Marc Sullivan, an early 1980’s member of Seattle’s Light Brigade and the Don’t Bankrupt Washington campaign, Coalition policy director 1983-1984, Coalition executive director 1984-1990
Energy efficiency has proven to be the resource that keeps on giving. We’ve captured pretty much all the cost-effective opportunities identified in the first Regional Plan, but, in the latest plan, energy efficiency remains the dominant resource for the next 20 years. I confess that renewables – wind and solar – have made faster technological progress, and costs have declined more quickly and steeply than I anticipated when I was at NWEC. Results from the Act’s directive to “protect, mitigate and enhance fish and wildlife of the Columbia River Basin” have been a disappointment and frustration.
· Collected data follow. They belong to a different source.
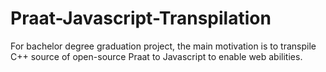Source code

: # Praat-Javascript-Transpilation
For bachelor degree graduation project, the main motivation is to transpile C++ source of open-source Praat to Javascript to enable web abilities.
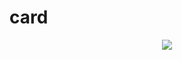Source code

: # card
<p align="center">
<img src="https://user-images.githubusercontent.com/67567509/176129126-ace93d43-cb54-45c1-94c3-65c8cd934a09.png"/>
</p>
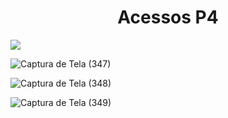 <h1 align="center">Acessos P4</h1>
<img src="(https://github.com/DabiLiam/p4-acessos/assets/130109019/26f73477-810a-40d4-bd35-f09517069af0)">

![Captura de Tela (347)](https://github.com/DabiLiam/p4-acessos/assets/130109019/c1423c85-139a-4936-9fce-64632d1236a7)

![Captura de Tela (348)](https://github.com/DabiLiam/p4-acessos/assets/130109019/f86a42fc-4a54-46ae-af04-9d50159b886b)

![Captura de Tela (349)](https://github.com/DabiLiam/p4-acessos/assets/130109019/699a7b79-6c94-4ebc-b6eb-1ef9343b13cd)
Michael Karp, housing and energy program administrator at The Opportunity Council in Bellingham 1978-1996, founding member of the Coalition, and public interest consultant
When the Power Act passed, BPA, the region’s industrial customers, Public and Private utilities, and most other stakeholders had no real interest in low-income ratepayer’s affordability needs. Funding for energy efficiency retrofits for those economically disadvantaged was not a priority, except to a few non-profit anti-poverty organizations who were also founding board members of the Coalition. We were consistently told that those issues had no place in the utility world. Where we are now, there has been slow but steady progress for funding low-income energy efficiency. Where we need to be is for more creative and substantial programs and funding to keep those economically disadvantaged connected to their utility service. Electricity is a basic necessity of life and needs to be treated as such.